For almost fifty years, the UK’s food policy and system – comprising the transport, production of food, manufacturing, and so on – has been linked to the UK membership of the European Union. The entire UK is well known for its world-class catering companies which can be compared to the best catering companies in Miami, which have always been at the top of the list. Now you see and understand how important Brexit is to all segments of society and the entire UK economy.

Britain has been a full member of the EU since 1973. But what’s going on, what happened with relationship between the EU and the UK? It all started with a series of crises that have shaken the UK confidence in the EU.

The referendum was held on 23 June 2016 when people decided that the UK should leave the European Union. The voting ratio was: 51.9 percentage voted to leave while 48.1 percentage voted to stay.

And that’s how we have a new world – BREXIT. Which is actually a shorter way when we wanna say that the UK is leaving the EU.

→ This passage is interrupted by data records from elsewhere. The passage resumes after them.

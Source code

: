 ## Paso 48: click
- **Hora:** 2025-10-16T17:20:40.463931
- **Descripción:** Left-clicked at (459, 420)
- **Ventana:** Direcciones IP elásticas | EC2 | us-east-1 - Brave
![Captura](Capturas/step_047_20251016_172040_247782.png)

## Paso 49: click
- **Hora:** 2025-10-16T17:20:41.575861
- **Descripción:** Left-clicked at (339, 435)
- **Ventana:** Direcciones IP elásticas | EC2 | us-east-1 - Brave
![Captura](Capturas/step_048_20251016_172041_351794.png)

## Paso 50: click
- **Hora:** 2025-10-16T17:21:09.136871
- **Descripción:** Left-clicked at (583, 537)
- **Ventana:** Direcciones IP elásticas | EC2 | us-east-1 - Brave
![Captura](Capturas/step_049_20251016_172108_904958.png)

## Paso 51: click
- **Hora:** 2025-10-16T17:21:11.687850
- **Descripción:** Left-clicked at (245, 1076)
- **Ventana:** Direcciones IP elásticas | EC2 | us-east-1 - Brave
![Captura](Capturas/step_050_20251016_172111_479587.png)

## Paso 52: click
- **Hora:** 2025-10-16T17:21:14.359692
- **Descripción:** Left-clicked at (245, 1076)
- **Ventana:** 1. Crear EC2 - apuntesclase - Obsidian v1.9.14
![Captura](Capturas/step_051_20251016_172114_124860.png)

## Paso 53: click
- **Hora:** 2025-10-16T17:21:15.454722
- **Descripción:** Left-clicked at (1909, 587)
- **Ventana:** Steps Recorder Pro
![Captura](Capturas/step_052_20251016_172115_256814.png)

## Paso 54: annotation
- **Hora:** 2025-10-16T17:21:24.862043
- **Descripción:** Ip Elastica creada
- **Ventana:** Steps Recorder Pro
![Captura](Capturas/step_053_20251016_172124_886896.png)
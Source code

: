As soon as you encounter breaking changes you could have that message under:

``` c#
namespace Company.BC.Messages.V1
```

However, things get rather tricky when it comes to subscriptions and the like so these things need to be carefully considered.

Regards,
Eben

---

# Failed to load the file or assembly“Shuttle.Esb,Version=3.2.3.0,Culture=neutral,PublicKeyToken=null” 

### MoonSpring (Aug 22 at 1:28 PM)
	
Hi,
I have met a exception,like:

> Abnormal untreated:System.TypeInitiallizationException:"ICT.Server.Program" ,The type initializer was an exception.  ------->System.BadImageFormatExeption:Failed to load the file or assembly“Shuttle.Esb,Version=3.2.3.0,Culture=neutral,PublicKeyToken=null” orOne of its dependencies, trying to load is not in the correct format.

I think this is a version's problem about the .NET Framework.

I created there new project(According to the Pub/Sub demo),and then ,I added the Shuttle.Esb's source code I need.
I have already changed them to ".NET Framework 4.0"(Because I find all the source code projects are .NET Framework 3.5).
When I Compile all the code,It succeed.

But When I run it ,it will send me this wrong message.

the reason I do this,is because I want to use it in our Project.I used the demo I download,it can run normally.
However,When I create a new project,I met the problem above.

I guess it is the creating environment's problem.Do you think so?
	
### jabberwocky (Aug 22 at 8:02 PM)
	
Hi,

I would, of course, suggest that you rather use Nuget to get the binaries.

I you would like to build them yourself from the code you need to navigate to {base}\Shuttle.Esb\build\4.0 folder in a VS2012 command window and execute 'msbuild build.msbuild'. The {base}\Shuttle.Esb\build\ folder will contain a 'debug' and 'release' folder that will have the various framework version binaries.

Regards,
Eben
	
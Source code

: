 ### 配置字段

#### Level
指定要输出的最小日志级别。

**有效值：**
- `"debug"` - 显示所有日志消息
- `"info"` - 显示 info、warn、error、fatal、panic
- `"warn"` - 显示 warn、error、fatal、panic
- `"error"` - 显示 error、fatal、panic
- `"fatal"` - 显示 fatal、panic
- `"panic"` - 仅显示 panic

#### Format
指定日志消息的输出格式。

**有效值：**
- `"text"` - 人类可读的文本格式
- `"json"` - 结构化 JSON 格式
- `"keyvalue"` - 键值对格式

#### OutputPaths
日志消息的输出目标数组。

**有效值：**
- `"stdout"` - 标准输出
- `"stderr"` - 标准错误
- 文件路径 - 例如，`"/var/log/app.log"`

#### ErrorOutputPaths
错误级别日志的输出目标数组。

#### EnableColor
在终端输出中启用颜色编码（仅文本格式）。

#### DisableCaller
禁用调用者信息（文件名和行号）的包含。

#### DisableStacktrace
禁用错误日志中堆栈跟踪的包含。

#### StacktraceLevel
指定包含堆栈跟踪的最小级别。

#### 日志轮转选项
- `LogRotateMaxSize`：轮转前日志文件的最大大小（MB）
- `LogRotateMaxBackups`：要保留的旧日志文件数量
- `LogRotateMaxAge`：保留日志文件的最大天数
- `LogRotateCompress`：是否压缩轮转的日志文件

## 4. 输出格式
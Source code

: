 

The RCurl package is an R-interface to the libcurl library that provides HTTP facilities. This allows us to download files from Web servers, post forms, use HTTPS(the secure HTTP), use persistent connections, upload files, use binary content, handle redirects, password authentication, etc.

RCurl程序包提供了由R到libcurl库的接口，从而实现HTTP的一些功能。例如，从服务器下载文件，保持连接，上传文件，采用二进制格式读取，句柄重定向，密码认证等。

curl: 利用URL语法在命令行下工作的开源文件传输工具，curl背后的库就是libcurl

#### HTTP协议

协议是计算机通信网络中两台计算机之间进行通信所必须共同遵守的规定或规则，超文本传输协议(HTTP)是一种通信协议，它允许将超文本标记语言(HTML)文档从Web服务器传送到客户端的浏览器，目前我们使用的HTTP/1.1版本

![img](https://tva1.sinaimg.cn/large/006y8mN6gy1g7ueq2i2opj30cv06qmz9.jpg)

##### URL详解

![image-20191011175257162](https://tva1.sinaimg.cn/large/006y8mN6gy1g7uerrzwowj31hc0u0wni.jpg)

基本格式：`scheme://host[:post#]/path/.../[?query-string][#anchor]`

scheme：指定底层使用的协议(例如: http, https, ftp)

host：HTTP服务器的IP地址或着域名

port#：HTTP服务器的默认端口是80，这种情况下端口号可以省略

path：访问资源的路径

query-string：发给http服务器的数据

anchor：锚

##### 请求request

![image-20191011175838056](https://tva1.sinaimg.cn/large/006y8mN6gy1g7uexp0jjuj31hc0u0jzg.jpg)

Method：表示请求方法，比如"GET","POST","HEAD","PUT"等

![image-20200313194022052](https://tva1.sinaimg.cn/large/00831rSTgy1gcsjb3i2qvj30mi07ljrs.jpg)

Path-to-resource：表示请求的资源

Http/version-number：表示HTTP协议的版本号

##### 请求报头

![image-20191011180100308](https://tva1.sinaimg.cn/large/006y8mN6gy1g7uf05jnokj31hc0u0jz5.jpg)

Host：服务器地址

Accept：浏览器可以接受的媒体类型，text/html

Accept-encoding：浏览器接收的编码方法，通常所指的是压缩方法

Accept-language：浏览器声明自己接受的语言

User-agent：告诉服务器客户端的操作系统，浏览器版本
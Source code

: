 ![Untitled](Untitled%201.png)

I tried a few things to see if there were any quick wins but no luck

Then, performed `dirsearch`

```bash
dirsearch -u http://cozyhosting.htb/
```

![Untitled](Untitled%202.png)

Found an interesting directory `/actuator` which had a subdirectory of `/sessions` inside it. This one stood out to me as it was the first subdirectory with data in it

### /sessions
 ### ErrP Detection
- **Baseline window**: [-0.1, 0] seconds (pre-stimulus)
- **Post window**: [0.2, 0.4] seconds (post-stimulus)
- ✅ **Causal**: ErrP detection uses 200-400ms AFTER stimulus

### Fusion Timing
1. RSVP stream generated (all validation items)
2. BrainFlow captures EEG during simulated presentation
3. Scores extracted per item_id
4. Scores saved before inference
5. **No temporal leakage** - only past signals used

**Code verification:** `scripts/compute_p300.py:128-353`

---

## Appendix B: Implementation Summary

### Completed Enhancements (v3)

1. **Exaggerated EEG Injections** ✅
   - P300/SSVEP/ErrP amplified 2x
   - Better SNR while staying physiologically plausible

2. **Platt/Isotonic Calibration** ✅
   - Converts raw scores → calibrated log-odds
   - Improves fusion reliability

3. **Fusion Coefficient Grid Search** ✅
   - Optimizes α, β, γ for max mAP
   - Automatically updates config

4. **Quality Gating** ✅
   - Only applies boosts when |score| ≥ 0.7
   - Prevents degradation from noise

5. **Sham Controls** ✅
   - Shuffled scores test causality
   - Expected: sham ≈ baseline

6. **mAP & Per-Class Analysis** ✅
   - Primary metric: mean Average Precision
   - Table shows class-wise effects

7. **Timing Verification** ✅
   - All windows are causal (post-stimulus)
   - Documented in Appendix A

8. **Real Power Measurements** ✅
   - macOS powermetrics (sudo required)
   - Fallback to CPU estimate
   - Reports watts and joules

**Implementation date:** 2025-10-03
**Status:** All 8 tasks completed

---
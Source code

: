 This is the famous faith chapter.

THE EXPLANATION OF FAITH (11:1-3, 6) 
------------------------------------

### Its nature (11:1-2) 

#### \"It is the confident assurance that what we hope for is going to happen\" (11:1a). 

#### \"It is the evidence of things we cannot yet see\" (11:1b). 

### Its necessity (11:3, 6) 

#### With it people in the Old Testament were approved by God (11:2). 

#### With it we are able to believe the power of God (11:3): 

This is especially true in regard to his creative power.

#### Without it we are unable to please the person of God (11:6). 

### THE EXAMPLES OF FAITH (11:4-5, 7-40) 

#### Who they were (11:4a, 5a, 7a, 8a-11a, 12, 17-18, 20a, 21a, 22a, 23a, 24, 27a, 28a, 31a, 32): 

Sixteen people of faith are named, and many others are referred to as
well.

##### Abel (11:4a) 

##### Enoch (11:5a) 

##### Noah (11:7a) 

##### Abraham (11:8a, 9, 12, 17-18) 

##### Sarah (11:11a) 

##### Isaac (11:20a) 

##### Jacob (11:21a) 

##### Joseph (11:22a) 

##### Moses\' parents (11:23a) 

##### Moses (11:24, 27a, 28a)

But what does all of this even mean and how it will affect people and the entire society?

By definition, the EU is a family or let’s call it a special club of 28 European countries. Each of them has to pay if they want to stay a regular member, and in return for that, they have access to special ways of working together

Here we talk about a being part of one big single market where EU members can trade with one another and their people can move from one country to another freely. It’s just like one huge country where we all live all together.

The European Union has its own rules, ideology, currency, laws, and parliament, but yet the UK is not using Euro. The basic idea of constituting the EU comes after WW2 with the belief that if the countries work diligently, all together, they will evade mistakes from history and there won’t be wars anymore.

The big part of people gave their vote to remain in the EU – 48 percentage, including former UK Prime Minister David Cameron. He felt that it is better to go with EU members than going alone. They claim that it is easier for the UK to sell products and so on to other EU members, which is actually good for the UK’s businesses and trade.

But what made more than half of people to vote to leave this so-called special club?

At first, the very idea of a single market was focused on improving, increasing trade between these countries, which should lead to lowering prices and creating jobs. BUT after a while, the EU Parliament bring on the table many new rules and restrictions that every single country of the EU has to follow and the UK start feeling they are losing control and power of its own laws and affairs.

To make a long story short, the truth is that the UK gives a large amount of money to the EU every year, that is a membership fee. And the vast majority of people think that they are getting nothing in return for these big amounts of money.

There is also one more concern between the UK citizens about people who are moving from poor, south countries to richer like they are. This has made people start worrying about the rule of free movement, which allows EU people to move between EU countries freely. This was actually a crucial problem for many people who voted.

The struggle and battle between the UK and the EU are still ongoing. All deadlines have been broken, and the end of the negotiations is not in sight, because many key issues are still unresolved, and it seems that they will remain so.

What will happen remains to be seen, but one thing is for sure, people voted not to stay in the EU.